=== TASK INSTRUCTIONS ===
Reproduce the records below exactly, but only between the lines holding "In order to" and "determine if it is a WSL process", inclusive.

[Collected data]
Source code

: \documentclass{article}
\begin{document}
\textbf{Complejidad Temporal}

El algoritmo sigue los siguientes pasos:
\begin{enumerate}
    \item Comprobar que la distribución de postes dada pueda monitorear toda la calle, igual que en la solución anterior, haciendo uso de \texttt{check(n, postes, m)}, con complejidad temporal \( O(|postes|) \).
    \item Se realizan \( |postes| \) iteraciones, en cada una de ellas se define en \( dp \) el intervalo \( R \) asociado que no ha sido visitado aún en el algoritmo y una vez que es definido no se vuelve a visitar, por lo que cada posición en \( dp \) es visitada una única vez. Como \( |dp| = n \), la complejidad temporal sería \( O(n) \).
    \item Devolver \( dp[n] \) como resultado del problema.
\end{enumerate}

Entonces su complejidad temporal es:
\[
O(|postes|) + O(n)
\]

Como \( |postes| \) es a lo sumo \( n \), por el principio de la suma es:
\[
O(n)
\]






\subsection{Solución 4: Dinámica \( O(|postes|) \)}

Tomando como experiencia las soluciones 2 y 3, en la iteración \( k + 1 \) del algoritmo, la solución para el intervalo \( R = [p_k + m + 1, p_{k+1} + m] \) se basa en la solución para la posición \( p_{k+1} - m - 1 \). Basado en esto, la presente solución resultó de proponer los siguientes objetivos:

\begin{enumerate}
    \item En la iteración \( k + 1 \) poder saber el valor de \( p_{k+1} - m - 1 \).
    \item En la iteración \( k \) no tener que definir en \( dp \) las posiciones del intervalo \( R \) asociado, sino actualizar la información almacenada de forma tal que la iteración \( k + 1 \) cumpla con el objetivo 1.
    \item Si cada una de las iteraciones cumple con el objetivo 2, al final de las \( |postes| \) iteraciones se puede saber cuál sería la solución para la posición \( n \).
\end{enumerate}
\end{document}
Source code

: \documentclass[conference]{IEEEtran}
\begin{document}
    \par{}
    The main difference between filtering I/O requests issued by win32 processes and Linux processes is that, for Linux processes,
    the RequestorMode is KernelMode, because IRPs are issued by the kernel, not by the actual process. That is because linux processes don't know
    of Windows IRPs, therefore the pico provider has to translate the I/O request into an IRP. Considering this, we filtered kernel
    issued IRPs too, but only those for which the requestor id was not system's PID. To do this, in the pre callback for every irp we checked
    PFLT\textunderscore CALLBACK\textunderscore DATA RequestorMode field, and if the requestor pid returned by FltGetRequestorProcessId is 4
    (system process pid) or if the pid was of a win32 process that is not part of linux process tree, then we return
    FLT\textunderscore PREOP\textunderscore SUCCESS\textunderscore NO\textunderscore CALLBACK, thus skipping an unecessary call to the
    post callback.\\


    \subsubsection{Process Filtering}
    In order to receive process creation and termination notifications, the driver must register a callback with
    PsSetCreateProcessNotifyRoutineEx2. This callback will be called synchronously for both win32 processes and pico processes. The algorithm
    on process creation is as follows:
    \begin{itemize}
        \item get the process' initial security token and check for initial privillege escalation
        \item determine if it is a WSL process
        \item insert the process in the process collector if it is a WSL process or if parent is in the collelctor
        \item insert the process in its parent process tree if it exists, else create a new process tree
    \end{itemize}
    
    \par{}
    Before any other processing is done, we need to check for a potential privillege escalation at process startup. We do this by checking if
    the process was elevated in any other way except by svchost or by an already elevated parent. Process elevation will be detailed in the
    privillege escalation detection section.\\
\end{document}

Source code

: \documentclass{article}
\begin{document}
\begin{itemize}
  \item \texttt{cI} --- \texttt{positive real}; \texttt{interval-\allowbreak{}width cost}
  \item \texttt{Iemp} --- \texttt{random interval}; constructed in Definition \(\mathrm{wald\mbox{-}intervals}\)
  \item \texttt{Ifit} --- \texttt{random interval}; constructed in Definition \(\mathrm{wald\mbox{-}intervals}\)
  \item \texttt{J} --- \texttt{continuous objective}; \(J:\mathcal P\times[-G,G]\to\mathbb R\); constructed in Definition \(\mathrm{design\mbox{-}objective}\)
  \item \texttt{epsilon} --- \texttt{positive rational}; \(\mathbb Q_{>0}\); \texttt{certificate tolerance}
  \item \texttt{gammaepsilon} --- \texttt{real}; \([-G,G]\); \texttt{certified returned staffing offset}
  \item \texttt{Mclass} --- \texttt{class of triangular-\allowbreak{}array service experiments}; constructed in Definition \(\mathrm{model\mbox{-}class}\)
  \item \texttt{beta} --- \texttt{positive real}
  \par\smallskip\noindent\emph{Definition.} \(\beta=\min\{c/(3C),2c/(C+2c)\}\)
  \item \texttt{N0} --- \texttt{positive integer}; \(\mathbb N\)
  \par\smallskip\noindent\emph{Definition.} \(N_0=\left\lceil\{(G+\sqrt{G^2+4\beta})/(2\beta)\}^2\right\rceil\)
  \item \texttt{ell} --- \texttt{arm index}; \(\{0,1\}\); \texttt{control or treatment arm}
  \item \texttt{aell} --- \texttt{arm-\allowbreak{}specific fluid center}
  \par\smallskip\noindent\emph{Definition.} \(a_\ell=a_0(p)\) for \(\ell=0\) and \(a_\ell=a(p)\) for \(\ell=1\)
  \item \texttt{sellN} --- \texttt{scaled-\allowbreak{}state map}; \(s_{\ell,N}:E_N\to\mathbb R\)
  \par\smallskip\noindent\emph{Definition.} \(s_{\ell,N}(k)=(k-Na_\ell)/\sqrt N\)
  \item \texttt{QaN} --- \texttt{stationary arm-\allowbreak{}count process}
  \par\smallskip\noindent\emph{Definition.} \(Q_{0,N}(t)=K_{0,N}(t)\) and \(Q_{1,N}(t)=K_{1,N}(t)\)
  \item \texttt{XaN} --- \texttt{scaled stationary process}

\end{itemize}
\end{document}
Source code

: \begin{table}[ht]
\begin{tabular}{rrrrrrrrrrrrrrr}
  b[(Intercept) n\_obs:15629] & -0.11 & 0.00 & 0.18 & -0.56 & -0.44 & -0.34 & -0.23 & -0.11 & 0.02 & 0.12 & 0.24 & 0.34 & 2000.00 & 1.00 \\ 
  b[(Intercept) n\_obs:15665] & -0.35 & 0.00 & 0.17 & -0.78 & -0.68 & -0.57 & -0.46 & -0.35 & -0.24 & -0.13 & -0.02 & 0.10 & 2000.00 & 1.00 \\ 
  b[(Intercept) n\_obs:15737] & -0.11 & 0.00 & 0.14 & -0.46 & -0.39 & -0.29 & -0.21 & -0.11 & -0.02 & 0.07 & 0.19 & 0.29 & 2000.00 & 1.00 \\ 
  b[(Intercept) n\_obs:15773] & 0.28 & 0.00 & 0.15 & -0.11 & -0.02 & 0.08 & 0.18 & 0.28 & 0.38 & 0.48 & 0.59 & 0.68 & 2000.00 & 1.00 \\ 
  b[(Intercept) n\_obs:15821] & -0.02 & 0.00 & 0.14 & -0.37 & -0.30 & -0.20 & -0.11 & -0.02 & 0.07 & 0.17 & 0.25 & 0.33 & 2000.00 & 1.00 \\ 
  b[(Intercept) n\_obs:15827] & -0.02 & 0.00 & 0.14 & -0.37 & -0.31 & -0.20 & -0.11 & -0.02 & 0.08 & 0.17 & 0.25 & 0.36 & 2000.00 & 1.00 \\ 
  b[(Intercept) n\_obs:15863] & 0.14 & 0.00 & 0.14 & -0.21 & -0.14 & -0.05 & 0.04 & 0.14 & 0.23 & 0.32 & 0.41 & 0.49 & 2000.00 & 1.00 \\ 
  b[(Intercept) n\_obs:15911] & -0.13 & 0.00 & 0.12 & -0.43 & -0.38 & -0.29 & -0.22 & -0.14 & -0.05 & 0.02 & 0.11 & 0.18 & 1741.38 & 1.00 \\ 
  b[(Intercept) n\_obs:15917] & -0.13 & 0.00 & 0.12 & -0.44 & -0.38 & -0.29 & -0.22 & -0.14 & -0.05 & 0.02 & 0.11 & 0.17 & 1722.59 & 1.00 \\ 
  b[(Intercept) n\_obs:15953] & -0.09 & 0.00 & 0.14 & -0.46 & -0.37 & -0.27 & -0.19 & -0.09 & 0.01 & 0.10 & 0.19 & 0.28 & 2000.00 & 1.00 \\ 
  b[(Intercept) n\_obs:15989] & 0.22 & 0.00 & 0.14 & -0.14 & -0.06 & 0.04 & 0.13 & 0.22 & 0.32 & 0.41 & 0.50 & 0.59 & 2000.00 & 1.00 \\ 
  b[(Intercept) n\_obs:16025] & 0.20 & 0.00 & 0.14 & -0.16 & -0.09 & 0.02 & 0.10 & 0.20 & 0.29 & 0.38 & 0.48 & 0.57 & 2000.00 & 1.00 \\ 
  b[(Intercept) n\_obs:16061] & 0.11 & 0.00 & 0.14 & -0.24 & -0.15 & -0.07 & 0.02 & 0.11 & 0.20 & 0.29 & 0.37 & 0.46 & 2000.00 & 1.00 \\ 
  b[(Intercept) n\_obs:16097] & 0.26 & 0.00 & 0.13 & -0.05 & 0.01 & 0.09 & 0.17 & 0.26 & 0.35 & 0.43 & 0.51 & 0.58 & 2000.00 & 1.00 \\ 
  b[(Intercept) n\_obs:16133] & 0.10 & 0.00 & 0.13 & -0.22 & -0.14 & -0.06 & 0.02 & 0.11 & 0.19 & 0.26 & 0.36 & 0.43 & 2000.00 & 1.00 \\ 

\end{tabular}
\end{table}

=== RESULT FOR THIS EXERCISE ===
    In order to receive process creation and termination notifications, the driver must register a callback with
    PsSetCreateProcessNotifyRoutineEx2. This callback will be called synchronously for both win32 processes and pico processes. The algorithm
    on process creation is as follows:
    \begin{itemize}
        \item get the process' initial security token and check for initial privillege escalation
        \item determine if it is a WSL process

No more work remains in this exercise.